期刊名称:Proceedings of the National Academy of Sciences
印刷版ISSN:0027-8424
电子版ISSN:1091-6490
出版年度:2022
卷号:119
期号:6
DOI:10.1073/pnas.2114971119
语种:English
出版社:The National Academy of Sciences of the United States of America
摘要:Significance
Drug discovery generally investigates one target at a time, in sharp contrast to living organisms, which mold ligands and targets by evolution of highly complex molecular interaction networks. We recapitulate this modality of discovery by encoding drug structures in DNA, allowing the entire DNA-encoded library to interact with thousands of RNA fold targets, and then decoding both drug and target by sequencing. This information serves as a filter to identify human RNAs aberrantly produced in cancer that are also binding partners of the discovered ligand, leading to a precision medicine candidate that selectively ablates an oncogenic noncoding RNA, reversing a disease-associated phenotype in cells.

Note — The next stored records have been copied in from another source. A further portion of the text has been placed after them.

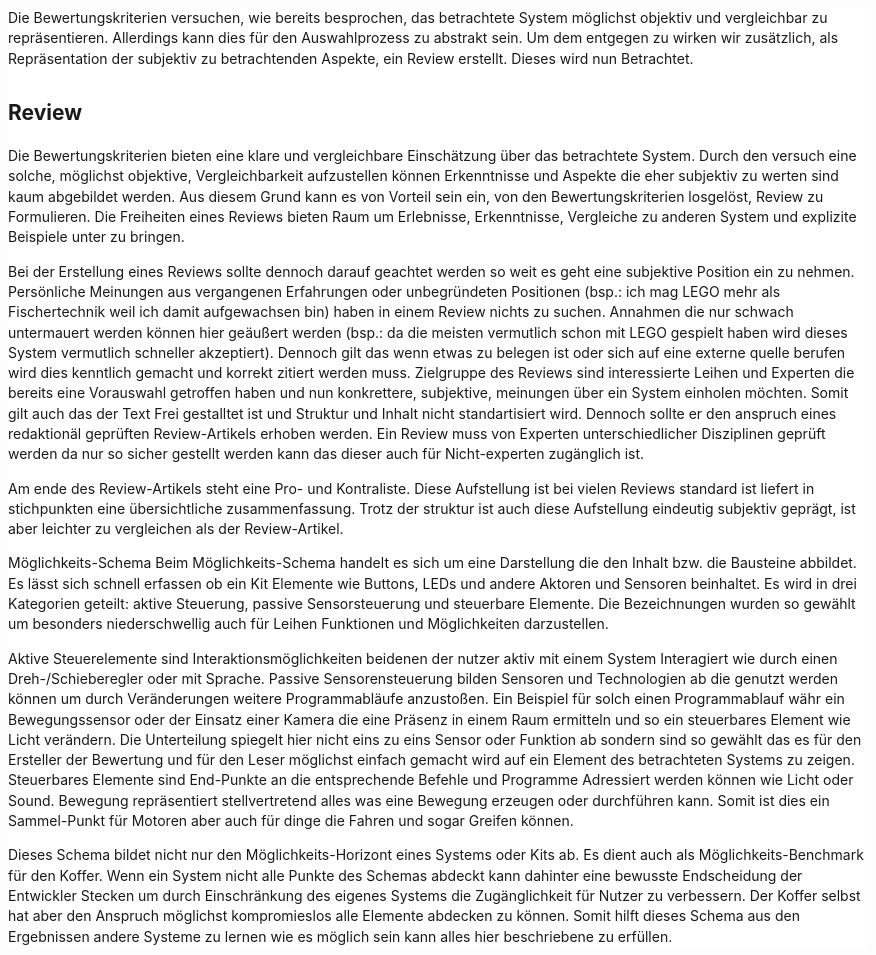 Die Bewertungskriterien versuchen, wie bereits besprochen, das betrachtete System möglichst objektiv und vergleichbar zu repräsentieren. Allerdings kann dies für den Auswahlprozess zu abstrakt sein. Um dem entgegen zu wirken wir zusätzlich, als Repräsentation der subjektiv zu betrachtenden Aspekte, ein Review erstellt. Dieses wird nun Betrachtet.

## Review
Die Bewertungskriterien bieten eine klare und vergleichbare Einschätzung über das betrachtete System. Durch den versuch eine solche, möglichst objektive, Vergleichbarkeit aufzustellen können Erkenntnisse und Aspekte die eher subjektiv zu werten sind kaum abgebildet werden. Aus diesem Grund kann es von Vorteil sein ein, von den Bewertungskriterien losgelöst, Review zu Formulieren. Die Freiheiten eines Reviews bieten Raum um Erlebnisse, Erkenntnisse, Vergleiche zu anderen System und explizite Beispiele unter zu bringen.

Bei der Erstellung eines Reviews sollte dennoch darauf geachtet werden so weit es geht eine subjektive Position ein zu nehmen. Persönliche Meinungen aus vergangenen Erfahrungen oder unbegründeten Positionen (bsp.: ich mag LEGO mehr als Fischertechnik weil ich damit aufgewachsen bin) haben in einem Review nichts zu suchen. Annahmen die nur schwach untermauert werden können hier geäußert werden (bsp.: da die meisten vermutlich schon mit LEGO gespielt haben wird dieses System vermutlich schneller akzeptiert). Dennoch gilt das wenn etwas zu belegen ist oder sich auf eine externe quelle berufen wird dies kenntlich gemacht und korrekt zitiert werden muss. Zielgruppe des Reviews sind interessierte Leihen und Experten die bereits eine Vorauswahl getroffen haben und nun konkrettere, subjektive, meinungen über ein System einholen möchten. Somit gilt auch das der Text Frei gestalltet ist und Struktur und Inhalt nicht standartisiert wird. Dennoch sollte er den anspruch eines redaktionäl geprüften Review-Artikels erhoben werden. Ein Review muss von Experten unterschiedlicher Disziplinen geprüft werden da nur so sicher gestellt werden kann das dieser auch für Nicht-experten zugänglich ist.

Am ende des Review-Artikels steht eine Pro- und Kontraliste. Diese Aufstellung ist bei vielen Reviews standard ist liefert in stichpunkten eine übersichtliche zusammenfassung. Trotz der struktur ist auch diese Aufstellung eindeutig subjektiv geprägt, ist aber leichter zu vergleichen als der Review-Artikel.

Möglichkeits-Schema
Beim Möglichkeits-Schema handelt es sich um eine Darstellung die den Inhalt bzw. die Bausteine abbildet. Es lässt sich schnell erfassen ob ein Kit Elemente wie Buttons, LEDs und andere Aktoren und Sensoren beinhaltet. Es wird in drei Kategorien geteilt: aktive Steuerung, passive Sensorsteuerung und steuerbare Elemente. Die Bezeichnungen wurden so gewählt um besonders niederschwellig auch für Leihen Funktionen und Möglichkeiten darzustellen.

Aktive Steuerelemente sind Interaktionsmöglichkeiten beidenen der nutzer aktiv mit einem System Interagiert wie durch einen Dreh-/Schieberegler oder mit Sprache. Passive Sensorensteuerung bilden Sensoren und Technologien ab die genutzt werden können um durch Veränderungen weitere Programmabläufe anzustoßen. Ein Beispiel für solch einen Programmablauf währ ein Bewegungssensor oder der Einsatz einer Kamera die eine Präsenz in einem Raum ermitteln und so ein steuerbares Element wie Licht verändern. Die Unterteilung spiegelt hier nicht eins zu eins Sensor oder Funktion ab sondern sind so gewählt das es für den Ersteller der Bewertung und für den Leser möglichst einfach gemacht wird auf ein Element des betrachteten Systems zu zeigen. Steuerbares Elemente sind End-Punkte an die entsprechende Befehle und Programme Adressiert werden können wie Licht oder Sound. Bewegung repräsentiert stellvertretend alles was eine Bewegung erzeugen oder durchführen kann. Somit ist dies ein Sammel-Punkt für Motoren aber auch für dinge die Fahren und sogar Greifen können.

Dieses Schema bildet nicht nur den Möglichkeits-Horizont eines Systems oder Kits ab. Es dient auch als Möglichkeits-Benchmark für den Koffer. Wenn ein System nicht alle Punkte des Schemas abdeckt kann dahinter eine bewusste Endscheidung der Entwickler Stecken um durch Einschränkung des eigenes Systems die Zugänglichkeit für Nutzer zu verbessern. Der Koffer selbst hat aber den Anspruch möglichst kompromieslos alle Elemente abdecken zu können. Somit hilft dieses Schema aus den Ergebnissen andere Systeme zu lernen wie es möglich sein kann alles hier beschriebene zu erfüllen.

Nature evolves molecular interaction networks through persistent perturbation and selection, in stark contrast to drug discovery, which evaluates candidates one at a time by screening. Here, nature’s highly parallel ligand-target search paradigm is recapitulated in a screen of a DNA-encoded library (DEL; 73,728 ligands) against a library of RNA structures (4,096 targets). In total, the screen evaluated ∼300 million interactions and identified numerous bona fide ligand–RNA three-dimensional fold target pairs. One of the discovered ligands bound a 5′G
AG/3′C
CC internal loop that is present in primary microRNA-27a (pri-miR-27a), the oncogenic precursor of microRNA-27a. The DEL-derived pri-miR-27a ligand was cell active, potently and selectively inhibiting pri-miR-27a processing to reprogram gene expression and halt an otherwise invasive phenotype in triple-negative breast cancer cells. By exploiting evolutionary principles at the earliest stages of drug discovery, it is possible to identify high-affinity and selective target–ligand interactions and predict engagements in cells that short circuit disease pathways in preclinical disease models.